VASP
Introduction
VASP is an ab-initio plane-wave density functional theory code which solves the quantum-mechanical Schrodinger equation from first-principles. VASP can exploit graphic processing units (GPU) to accelerate calculations.
Warning
Licensing: Usage of VASP is restricted to licensing. Users are responsible to ensure that their Principal Investigator (PI) has a valid VASP license prior to using VASP on NSCC’s systems.
Support
Log a ticket with help@nscc.sg should you face any issues with using VASP on NSCC’s systems, e.g., job submission script issues, compilation, performance-related issues.
Usage
ASPIRE 2A CPU
To run a CPU batch job on ASPIRE 2A, prepare a batch job script (see below) and submit it to the scheduler,
$ qsub batch.pbs
Sample PBS job script for ASPIRE 2A CPU nodes
#!/bin/sh
#PBS -N vasp
#PBS -P <project-id>
#PBS -l select=2:ncpus=128:mpiprocs=128:ompthreads=1:mem=440gb
#PBS -l walltime=1:00:00
#PBS -j oe
# Set up
cd $PBS_O_WORKDIR
export OMP_NUM_THREADS=1
# modules used
module swap PrgEnv-cray PrgEnv-intel
module swap craype-x86-rome craype-x86-milan
module load mkl/2024.0
module load cray-hdf5-parallel
# Change accordingly to location of VASP executable.

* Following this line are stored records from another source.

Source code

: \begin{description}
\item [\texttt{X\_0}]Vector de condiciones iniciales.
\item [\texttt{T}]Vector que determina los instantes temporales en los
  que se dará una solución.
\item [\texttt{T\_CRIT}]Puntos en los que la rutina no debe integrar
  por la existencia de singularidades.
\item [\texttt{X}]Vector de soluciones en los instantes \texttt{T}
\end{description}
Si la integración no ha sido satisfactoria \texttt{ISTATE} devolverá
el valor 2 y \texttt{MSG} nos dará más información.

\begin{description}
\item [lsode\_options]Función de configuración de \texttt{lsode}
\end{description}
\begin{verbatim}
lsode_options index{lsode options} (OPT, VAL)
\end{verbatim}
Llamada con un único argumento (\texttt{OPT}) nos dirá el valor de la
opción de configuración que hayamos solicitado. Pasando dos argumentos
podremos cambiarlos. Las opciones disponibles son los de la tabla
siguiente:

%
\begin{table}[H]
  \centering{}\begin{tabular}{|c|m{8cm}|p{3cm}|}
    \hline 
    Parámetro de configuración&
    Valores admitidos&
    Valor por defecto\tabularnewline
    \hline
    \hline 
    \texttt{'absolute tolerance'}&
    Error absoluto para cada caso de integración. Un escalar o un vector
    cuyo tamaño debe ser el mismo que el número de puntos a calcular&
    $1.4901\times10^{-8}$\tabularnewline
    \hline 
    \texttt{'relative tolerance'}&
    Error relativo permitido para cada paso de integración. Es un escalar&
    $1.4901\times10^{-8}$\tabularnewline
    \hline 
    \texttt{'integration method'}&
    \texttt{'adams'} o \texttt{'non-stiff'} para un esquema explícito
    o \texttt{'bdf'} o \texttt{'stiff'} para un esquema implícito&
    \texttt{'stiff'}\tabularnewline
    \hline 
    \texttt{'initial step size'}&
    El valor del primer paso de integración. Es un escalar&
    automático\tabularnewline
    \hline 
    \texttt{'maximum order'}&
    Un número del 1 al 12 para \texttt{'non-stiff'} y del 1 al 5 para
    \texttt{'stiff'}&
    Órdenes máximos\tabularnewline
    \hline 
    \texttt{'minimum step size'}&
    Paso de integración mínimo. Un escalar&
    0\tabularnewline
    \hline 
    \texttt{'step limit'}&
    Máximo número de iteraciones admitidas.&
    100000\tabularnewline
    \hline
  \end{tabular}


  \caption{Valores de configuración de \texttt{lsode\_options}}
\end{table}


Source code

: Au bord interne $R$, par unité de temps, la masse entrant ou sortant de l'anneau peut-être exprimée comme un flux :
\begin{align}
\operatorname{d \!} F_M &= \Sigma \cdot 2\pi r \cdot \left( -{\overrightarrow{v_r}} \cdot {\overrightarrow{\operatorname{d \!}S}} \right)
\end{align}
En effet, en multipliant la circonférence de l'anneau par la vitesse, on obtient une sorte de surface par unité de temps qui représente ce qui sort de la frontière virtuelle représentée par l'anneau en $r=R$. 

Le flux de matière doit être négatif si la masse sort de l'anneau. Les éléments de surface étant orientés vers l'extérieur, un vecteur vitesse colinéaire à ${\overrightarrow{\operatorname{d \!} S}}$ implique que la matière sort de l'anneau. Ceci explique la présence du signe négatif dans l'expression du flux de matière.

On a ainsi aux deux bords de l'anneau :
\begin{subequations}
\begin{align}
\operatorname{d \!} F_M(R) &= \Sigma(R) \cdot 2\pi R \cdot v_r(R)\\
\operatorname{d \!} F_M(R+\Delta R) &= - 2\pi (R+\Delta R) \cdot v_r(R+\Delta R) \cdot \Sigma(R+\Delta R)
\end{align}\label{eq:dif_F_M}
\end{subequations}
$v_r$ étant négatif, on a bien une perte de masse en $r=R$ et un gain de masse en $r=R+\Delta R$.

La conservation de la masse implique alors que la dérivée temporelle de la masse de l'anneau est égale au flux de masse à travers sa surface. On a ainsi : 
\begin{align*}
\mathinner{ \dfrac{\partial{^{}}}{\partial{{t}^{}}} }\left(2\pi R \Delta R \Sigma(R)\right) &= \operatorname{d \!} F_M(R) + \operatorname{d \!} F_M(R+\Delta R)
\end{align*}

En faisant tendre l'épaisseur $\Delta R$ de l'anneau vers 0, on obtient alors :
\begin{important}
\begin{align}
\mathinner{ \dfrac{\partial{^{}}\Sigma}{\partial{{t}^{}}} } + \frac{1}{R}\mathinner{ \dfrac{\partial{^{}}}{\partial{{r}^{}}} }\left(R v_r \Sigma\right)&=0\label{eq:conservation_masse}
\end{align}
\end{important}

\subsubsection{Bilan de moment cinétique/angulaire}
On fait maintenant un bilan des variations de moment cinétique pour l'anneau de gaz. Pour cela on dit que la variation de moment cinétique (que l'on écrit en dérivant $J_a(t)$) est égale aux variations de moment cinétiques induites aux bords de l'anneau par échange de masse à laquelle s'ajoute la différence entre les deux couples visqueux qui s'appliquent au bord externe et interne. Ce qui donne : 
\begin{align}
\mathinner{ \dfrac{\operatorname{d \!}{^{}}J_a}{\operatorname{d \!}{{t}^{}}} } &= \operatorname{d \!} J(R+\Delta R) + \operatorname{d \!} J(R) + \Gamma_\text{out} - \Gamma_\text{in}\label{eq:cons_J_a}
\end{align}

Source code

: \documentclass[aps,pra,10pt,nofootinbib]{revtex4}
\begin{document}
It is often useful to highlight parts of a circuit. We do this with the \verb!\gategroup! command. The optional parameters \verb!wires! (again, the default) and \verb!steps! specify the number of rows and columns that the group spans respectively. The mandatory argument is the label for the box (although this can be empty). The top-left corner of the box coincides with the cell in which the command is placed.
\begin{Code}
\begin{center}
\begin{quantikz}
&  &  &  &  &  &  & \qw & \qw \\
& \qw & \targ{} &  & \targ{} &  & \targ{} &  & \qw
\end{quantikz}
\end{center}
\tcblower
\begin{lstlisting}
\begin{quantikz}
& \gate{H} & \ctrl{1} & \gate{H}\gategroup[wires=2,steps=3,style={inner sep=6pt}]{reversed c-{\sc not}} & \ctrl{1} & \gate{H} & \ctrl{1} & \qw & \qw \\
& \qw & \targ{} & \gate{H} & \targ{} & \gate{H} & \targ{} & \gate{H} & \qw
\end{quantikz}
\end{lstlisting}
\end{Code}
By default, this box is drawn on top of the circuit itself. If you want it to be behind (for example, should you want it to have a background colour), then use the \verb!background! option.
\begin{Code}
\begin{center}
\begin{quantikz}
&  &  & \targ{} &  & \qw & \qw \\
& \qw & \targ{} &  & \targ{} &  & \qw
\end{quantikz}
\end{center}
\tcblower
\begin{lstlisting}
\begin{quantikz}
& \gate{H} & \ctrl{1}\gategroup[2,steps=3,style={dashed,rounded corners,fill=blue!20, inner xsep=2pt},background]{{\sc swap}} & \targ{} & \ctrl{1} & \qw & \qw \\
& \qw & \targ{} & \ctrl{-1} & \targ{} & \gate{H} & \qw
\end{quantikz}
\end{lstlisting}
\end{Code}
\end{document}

VASP_DIR=$HOME/software/vasp.6.4.3/bin/
# Run the job
mpirun -np 256 --cpu-bind depth -d $OMP_NUM_THREADS $VASP_DIR/vasp_gam
### Notes:
# 1. ncpus = mpiprocs * ompthreads. For instance, if want to use 2 ompthreads
# running on 128 CPU cores per node, you would use the following line:
#
# #PBS -l select=1:ncpus=128:mpiprocs=64:ompthreads=2:mem=440gb
#
# Make sure that OMP_NUM_THREADS is set accordingly to the number of threads
# requested.
#
# 2. Modules used here may differ based on your choice of compiler toolchain
# and libraries (MPI, math libraries, ...).
#
# 3. number of MPI processes (-np XX):
#
# XX = select * mpiprocs
#
# For example,
#
# #PBS -l select=2:ncpus=128:mpiprocs=64:ompthreads=2:mem=440gb => XX = 128
#
# mpirun -np 128 --cpu-bind depth -d $OMP_NUM_THREADS $VASP_DIR/vasp_gam
#
# 4. Reminder for PBS resource request:
# "select": number of "chunks" of resource requested. The following parameters
# refer to the amount of resource that is requested per chunk.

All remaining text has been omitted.